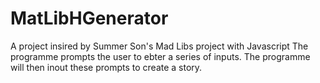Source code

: # MatLibHGenerator
A project insired by Summer Son's Mad Libs project with Javascript
The programme prompts the user to ebter a series of inputs.
The programme will then inout these prompts to create a story.
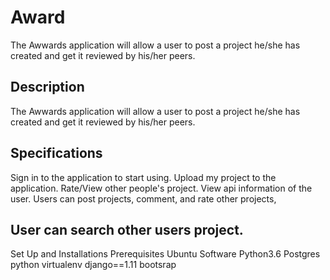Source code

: # Award
The Awwards application will allow a user to post a project he/she has created and get it reviewed by his/her peers.

## Description
The Awwards application will allow a user to post a project he/she has created and get it reviewed by his/her peers.

## Specifications
Sign in to the application to start using.
Upload my project to the application.
Rate/View other people's project.
View api information of the user.
Users can post projects, comment, and rate other projects,

## User can search other users project.

Set Up and Installations
Prerequisites
Ubuntu Software
Python3.6
Postgres
python virtualenv
django==1.11
bootsrap

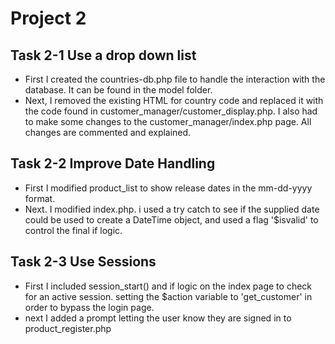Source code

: # Project 2

## Task 2-1 Use a drop down list
- First I created the countries-db.php file to handle the interaction with the database. It can be found in the model folder.
- Next, I removed the existing HTML for country code and replaced it with the code found in customer_manager/customer_display.php.
I also had to make some changes to the customer_manager/index.php page. All changes are commented and explained.

## Task 2-2 Improve Date Handling
- First I modified product_list to show release dates in the mm-dd-yyyy format.
- Next. I modified index.php. i used a try catch to see if the supplied date could be used to create a DateTime object, 
and used a flag '$isvalid' to control the final if logic.

## Task 2-3 Use Sessions
- First I included session_start() and if logic on the index page to check for an active session. setting the $action
variable to 'get_customer' in order to bypass the login page.
- next I added a prompt letting the user know they are signed in to product_register.php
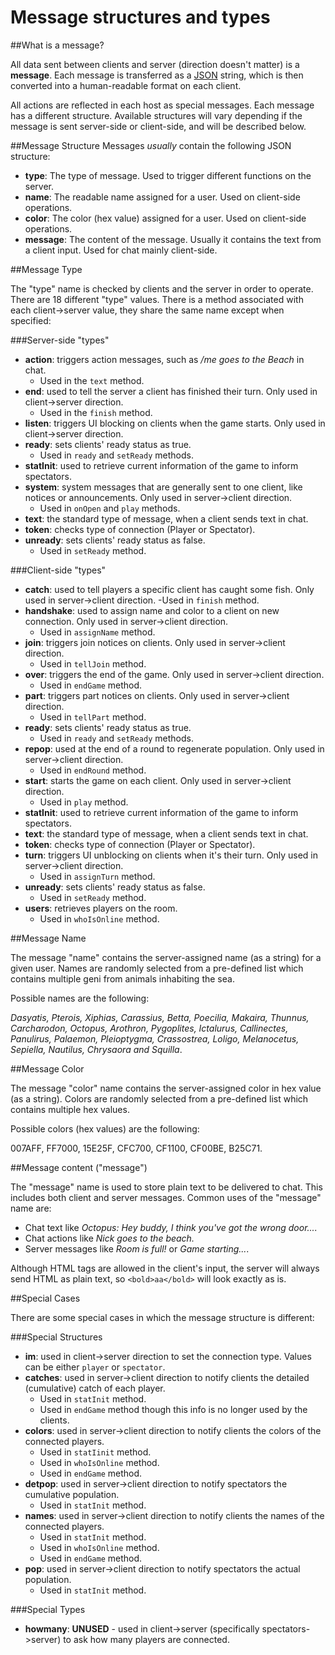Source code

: Message structures and types
==============


##What is a message?

All data sent between clients and server (direction doesn't matter) is a **message**.
Each message is transferred as a [JSON] string, which is then converted into a human-readable format on each client.

All actions are reflected in each host as special messages. Each message has a different structure. Available structures will vary depending if the message is sent server-side or client-side, and will be described below.


##Message Structure
Messages *usually* contain the following JSON structure:

- **type**: The type of message. Used to trigger different functions on the server.
- **name**: The readable name assigned for a user. Used on client-side operations.
- **color**: The color (hex value) assigned for a user. Used on client-side operations.
- **message**: The content of the message. Usually it contains the text from a client input. Used for chat mainly client-side.


##Message Type

The "type" name is checked by clients and the server in order to operate. There are 18 different "type" values. There is a method associated with each client->server value, they share the same name except when specified:

###Server-side "types"
- **action**: triggers action messages, such as */me goes to the Beach* in chat.
	- Used in the `text` method.
- **end**: used to tell the server a client has finished their turn. Only used in client->server direction.
	- Used in the `finish` method.
- **listen**: triggers UI blocking on clients when the game starts. Only used in client->server direction.
- **ready**: sets clients' ready status as true.
	- Used in `ready` and `setReady` methods.
- **statInit**: used to retrieve current information of the game to inform spectators.
- **system**: system messages that are generally sent to one client, like notices or announcements. Only used in server->client direction.
	- Used in `onOpen` and `play` methods.
- **text**: the standard type of message, when a client sends text in chat.
- **token**: checks type of connection (Player or Spectator).
- **unready**: sets clients' ready status as false.
	- Used in `setReady` method.

###Client-side "types"

- **catch**: used to tell players a specific client has caught some fish. Only used in server->client direction.
	-Used in `finish` method.
- **handshake**: used to assign name and color to a client on new connection. Only used in server->client direction.
	- Used in `assignName` method.
- **join**: triggers join notices on clients. Only used in server->client direction.
	- Used in `tellJoin` method.
- **over**: triggers the end of the game. Only used in server->client direction.
	- Used in `endGame` method.
- **part**: triggers part notices on clients. Only used in server->client direction.
	- Used in `tellPart` method.
- **ready**: sets clients' ready status as true.
	- Used in `ready` and `setReady` methods.
- **repop**: used at the end of a round to regenerate population. Only used in server->client direction.
	- Used in `endRound` method.
- **start**: starts the game on each client. Only used in server->client direction.
	- Used in `play` method.
- **statInit**: used to retrieve current information of the game to inform spectators.
- **text**: the standard type of message, when a client sends text in chat.
- **token**: checks type of connection (Player or Spectator).
- **turn**: triggers UI unblocking on clients when it's their turn. Only used in server->client direction.
	- Used in `assignTurn` method.
- **unready**: sets clients' ready status as false.
	- Used in `setReady` method.
- **users**: retrieves players on the room.
	- Used in `whoIsOnline` method.


##Message Name

The message "name" contains the server-assigned name (as a string) for a given user. Names are randomly selected from a pre-defined list which contains multiple geni from animals inhabiting the sea.

Possible names are the following:

*Dasyatis, Pterois, Xiphias, Carassius, Betta, Poecilia, Makaira, Thunnus, Carcharodon, Octopus, Arothron, Pygoplites, Ictalurus, Callinectes, Panulirus, Palaemon, Pleioptygma, Crassostrea, Loligo, Melanocetus, Sepiella, Nautilus, Chrysaora and Squilla*.


##Message Color

The message "color" name contains the server-assigned color in hex value (as a string). Colors are randomly selected from a pre-defined list which contains multiple hex values.

Possible colors (hex values) are the following:

007AFF, FF7000, 15E25F, CFC700, CF1100, CF00BE, B25C71.


##Message content ("message")

The "message" name is used to store plain text to be delivered to chat. This includes both client and server messages. Common uses of the "message" name are:
- Chat text like *Octopus: Hey buddy, I think you've got the wrong door....*
- Chat actions like *Nick goes to the beach.*
- Server messages like *Room is full!* or *Game starting...*.

Although HTML tags are allowed in the client's input, the server will always send HTML as plain text, so `<bold>aa</bold>` will look exactly as is.

##Special Cases

There are some special cases in which the message structure is different:

###Special Structures

- **im**: used in client->server direction to set the connection type. Values can be either `player` or `spectator`.
- **catches**: used in server->client direction to notify clients the detailed (cumulative) catch of each player.
	- Used in `statInit` method.
	- Used in `endGame` method though this info is no longer used by the clients.
- **colors**: used in server->client direction to notify clients the colors of the connected players.
	- Used in `statIinit` method.
	-	Used in `whoIsOnline` method.
	- Used in `endGame` method.
- **detpop**: used in server->client direction to notify spectators the cumulative population.
	- Used in `statInit` method.
- **names**: used in server->client direction to notify clients the names of the connected players.
	- Used in `statInit` method.
	-	Used in `whoIsOnline` method.
	- Used in `endGame` method.
- **pop**: used in server->client direction to notify spectators the actual population.
	- Used in `statInit` method.

###Special Types
- **howmany**: **UNUSED** - used in client->server (specifically spectators->server) to ask how many players are connected.

[json]: http://json.org/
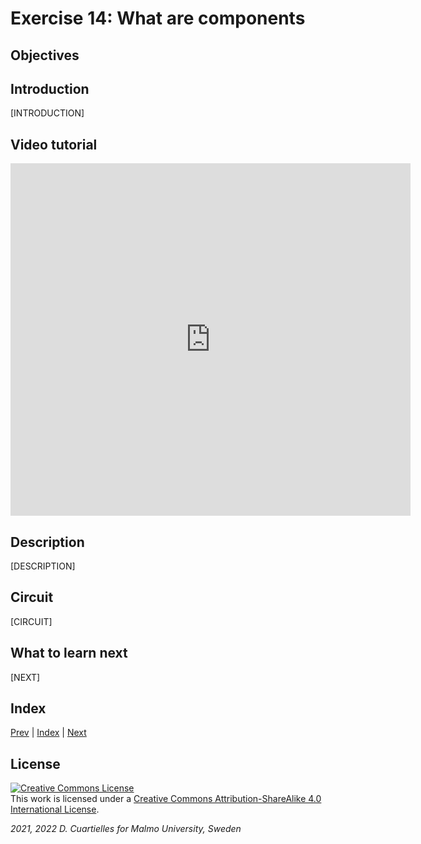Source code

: # Exercise 14: What are components

## Objectives



## Introduction

[INTRODUCTION]





## Video tutorial

<iframe src="https://player.vimeo.com/video/527692409?h=d1fbec5bbe" width="640" height="564" frameborder="0" allow="autoplay; fullscreen" allowfullscreen></iframe>

## Description

[DESCRIPTION]

## Circuit

[CIRCUIT]





## What to learn next

[NEXT]

## Index

[Prev](../13-Explore_sensors_intuitively/13-Explore_sensors_intuitively.md) |  [Index](../course_index.md) |  [Next](../15-Buttons_tactile_switches/15-Buttons_tactile_switches.md)

## License

<a rel="license" href="http://creativecommons.org/licenses/by-sa/4.0/"><img alt="Creative Commons License" style="border-width:0" src="https://i.creativecommons.org/l/by-sa/4.0/80x15.png" /></a><br />This work is licensed under a <a rel="license" href="http://creativecommons.org/licenses/by-sa/4.0/">Creative Commons Attribution-ShareAlike 4.0 International License</a>.

*2021, 2022 D. Cuartielles for Malmo University, Sweden*
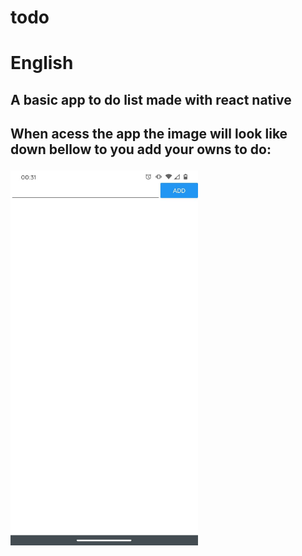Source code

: # todo
<h1>English</h1>
<h2>A basic app to do list made with react native<h2> 

<p>When acess the app the image will look like down bellow to you add your owns to do:</p>

<img src="/assets/Images/toDoEmpty.jpeg" alt="toDoEmpty"
	title="toDoEmpty" width="300" height="600" />
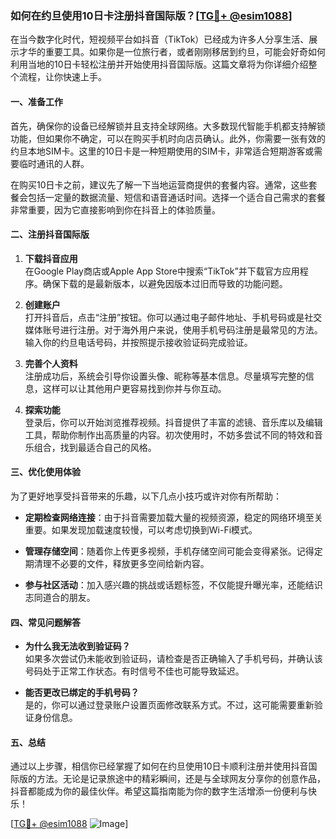 ### 如何在约旦使用10日卡注册抖音国际版？[[TG💪+ @esim1088](https://t.me/s/esim1088)]

在当今数字化时代，短视频平台如抖音（TikTok）已经成为许多人分享生活、展示才华的重要工具。如果你是一位旅行者，或者刚刚移居到约旦，可能会好奇如何利用当地的10日卡轻松注册并开始使用抖音国际版。这篇文章将为你详细介绍整个流程，让你快速上手。

#### 一、准备工作

首先，确保你的设备已经解锁并且支持全球网络。大多数现代智能手机都支持解锁功能，但如果你不确定，可以在购买手机时向店员确认。此外，你需要一张有效的约旦本地SIM卡。这里的10日卡是一种短期使用的SIM卡，非常适合短期游客或需要临时通讯的人群。

在购买10日卡之前，建议先了解一下当地运营商提供的套餐内容。通常，这些套餐会包括一定量的数据流量、短信和语音通话时间。选择一个适合自己需求的套餐非常重要，因为它直接影响到你在抖音上的体验质量。

#### 二、注册抖音国际版

1. **下载抖音应用**  
   在Google Play商店或Apple App Store中搜索“TikTok”并下载官方应用程序。确保下载的是最新版本，以避免因版本过旧而导致的功能问题。

2. **创建账户**  
   打开抖音后，点击“注册”按钮。你可以通过电子邮件地址、手机号码或是社交媒体账号进行注册。对于海外用户来说，使用手机号码注册是最常见的方法。输入你的约旦电话号码，并按照提示接收验证码完成验证。

3. **完善个人资料**  
   注册成功后，系统会引导你设置头像、昵称等基本信息。尽量填写完整的信息，这样可以让其他用户更容易找到你并与你互动。

4. **探索功能**  
   登录后，你可以开始浏览推荐视频。抖音提供了丰富的滤镜、音乐库以及编辑工具，帮助你制作出高质量的内容。初次使用时，不妨多尝试不同的特效和音乐组合，找到最适合自己的风格。

#### 三、优化使用体验

为了更好地享受抖音带来的乐趣，以下几点小技巧或许对你有所帮助：

- **定期检查网络连接**：由于抖音需要加载大量的视频资源，稳定的网络环境至关重要。如果发现加载速度较慢，可以考虑切换到Wi-Fi模式。
  
- **管理存储空间**：随着你上传更多视频，手机存储空间可能会变得紧张。记得定期清理不必要的文件，释放更多空间给新内容。

- **参与社区活动**：加入感兴趣的挑战或话题标签，不仅能提升曝光率，还能结识志同道合的朋友。

#### 四、常见问题解答

- **为什么我无法收到验证码？**  
  如果多次尝试仍未能收到验证码，请检查是否正确输入了手机号码，并确认该号码处于正常工作状态。有时信号不佳也可能导致延迟。

- **能否更改已绑定的手机号码？**  
  是的，你可以通过登录账户设置页面修改联系方式。不过，这可能需要重新验证身份信息。

#### 五、总结

通过以上步骤，相信你已经掌握了如何在约旦使用10日卡顺利注册并使用抖音国际版的方法。无论是记录旅途中的精彩瞬间，还是与全球网友分享你的创意作品，抖音都能成为你的最佳伙伴。希望这篇指南能为你的数字生活增添一份便利与快乐！

[[TG💪+ @esim1088](https://t.me/s/esim1088) ![Image](https://i.postimg.cc/4NQfJmqS/Snipaste-2025-05-13-00-14-12.png)]
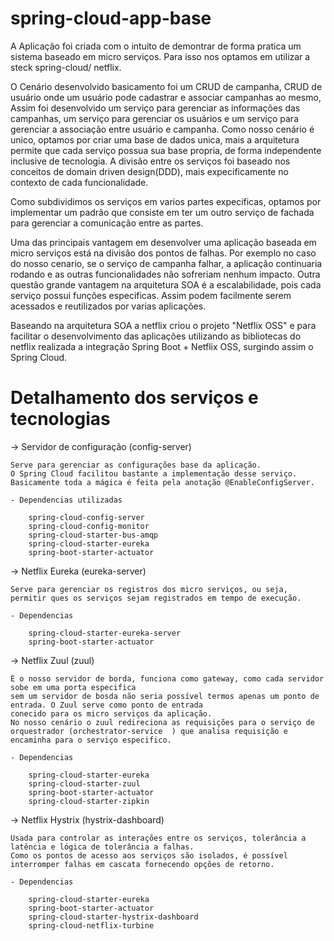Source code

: # spring-cloud-app-base

A Aplicação foi criada com o intuito de demontrar de forma pratica um sistema baseado em micro serviços.
Para isso nos optamos em utilizar a steck spring-cloud/ netflix.

O Cenário desenvolvido basicamento foi um CRUD de campanha, CRUD de usuário onde um usuário pode cadastrar e associar campanhas ao mesmo,
Assim foi desenvolvido um serviço para gerenciar as informações das campanhas, um serviço para gerenciar os usuários e 
um serviço para gerenciar a associação entre usuário e campanha.
Como nosso cenário é unico, optamos por criar uma base de dados unica, mais a arquitetura permite que cada serviço possua sua base propria, de forma independente inclusive de tecnologia.
A divisão entre os serviços foi baseado nos conceitos de domain driven design(DDD), mais expecificamente no contexto de cada funcionalidade.

Como subdividimos os serviços em varios partes expecificas, optamos por implementar um padrão que consiste em ter um outro serviço de fachada para gerenciar a comunicação entre as partes.

Uma das principais vantagem em desenvolver uma aplicação baseada em micro serviços está na divisão dos pontos de falhas. 
Por exemplo no caso do nosso cenario, se o serviço de campanha falhar, a aplicação continuaria rodando e as outras funcionalidades não sofreriam nenhum impacto. 
Outra questão grande vantagem na arquitetura SOA é a escalabilidade, pois cada serviço possui funções especificas. 
Assim podem facilmente serem acessados e reutilizados por varias aplicações.  

Baseando na arquitetura SOA a netflix criou o projeto "Netflix OSS" e para facilitar o desenvolvimento das aplicações utilizando as bibliotecas do netflix 
realizada a integração Spring Boot + Netflix OSS, surgindo assim o Spring Cloud.

# Detalhamento dos serviços e tecnologias

-> Servidor de configuração (config-server) 

    Serve para gerenciar as configurações base da aplicação.
    O Spring Cloud facilitou bastante a implementação desse serviço. 
    Basicamente toda a mágica é feita pela anotação @EnableConfigServer.
    
    - Dependencias utilizadas
    
        spring-cloud-config-server
        spring-cloud-config-monitor
        spring-cloud-starter-bus-amqp
        spring-cloud-starter-eureka
        spring-boot-starter-actuator
  
  
-> Netflix Eureka (eureka-server) 

    Serve para gerenciar os registros dos micro serviços, ou seja, 
    permitir ques os serviços sejam registrados em tempo de execução.
    
    - Dependencias 
        
        spring-cloud-starter-eureka-server
        spring-boot-starter-actuator
        
-> Netflix Zuul (zuul) 

    É o nosso servidor de borda, funciona como gateway, como cada servidor sobe em uma porta especifica
    sem um servidor de bosda não seria possível termos apenas um ponto de entrada. O Zuul serve como ponto de entrada 
    conecido para os micro serviços da aplicação.
    No nosso cenário o zuul redireciona as requisições para o serviço de orquestrador (orchestrator-service  ) que analisa requisição e encaminha para o serviço especifico.
    
    - Dependencias 
            
        spring-cloud-starter-eureka
        spring-cloud-starter-zuul
        spring-boot-starter-actuator
        spring-cloud-starter-zipkin
            
-> Netflix Hystrix (hystrix-dashboard)

    Usada para controlar as interações entre os serviços, tolerância a latência e lógica de tolerância a falhas.
    Como os pontos de acesso aos serviços são isolados, é possível interromper falhas em cascata fornecendo opções de retorno.
    
    - Dependencias
        
        spring-cloud-starter-eureka
        spring-boot-starter-actuator
        spring-cloud-starter-hystrix-dashboard
        spring-cloud-netflix-turbine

....................

* HOW TO COMPLETE THIS TASK *
Look above for the line with "#### 四、常见问题解答", then give again exactly every line from there through the line with "Para isso nos", skipping the pictures.

* SOLUTION TO THIS EXERCISE *
#### 四、常见问题解答

- **为什么我无法收到验证码？**  
  如果多次尝试仍未能收到验证码，请检查是否正确输入了手机号码，并确认该号码处于正常工作状态。有时信号不佳也可能导致延迟。

- **能否更改已绑定的手机号码？**  
  是的，你可以通过登录账户设置页面修改联系方式。不过，这可能需要重新验证身份信息。

#### 五、总结

通过以上步骤，相信你已经掌握了如何在约旦使用10日卡顺利注册并使用抖音国际版的方法。无论是记录旅途中的精彩瞬间，还是与全球网友分享你的创意作品，抖音都能成为你的最佳伙伴。希望这篇指南能为你的数字生活增添一份便利与快乐！

[[TG💪+ @esim1088](https://t.me/s/esim1088) ![Image](https://i.postimg.cc/4NQfJmqS/Snipaste-2025-05-13-00-14-12.png)]
Source code

: # spring-cloud-app-base

A Aplicação foi criada com o intuito de demontrar de forma pratica um sistema baseado em micro serviços.
Para isso nos optamos em utilizar a steck spring-cloud/ netflix.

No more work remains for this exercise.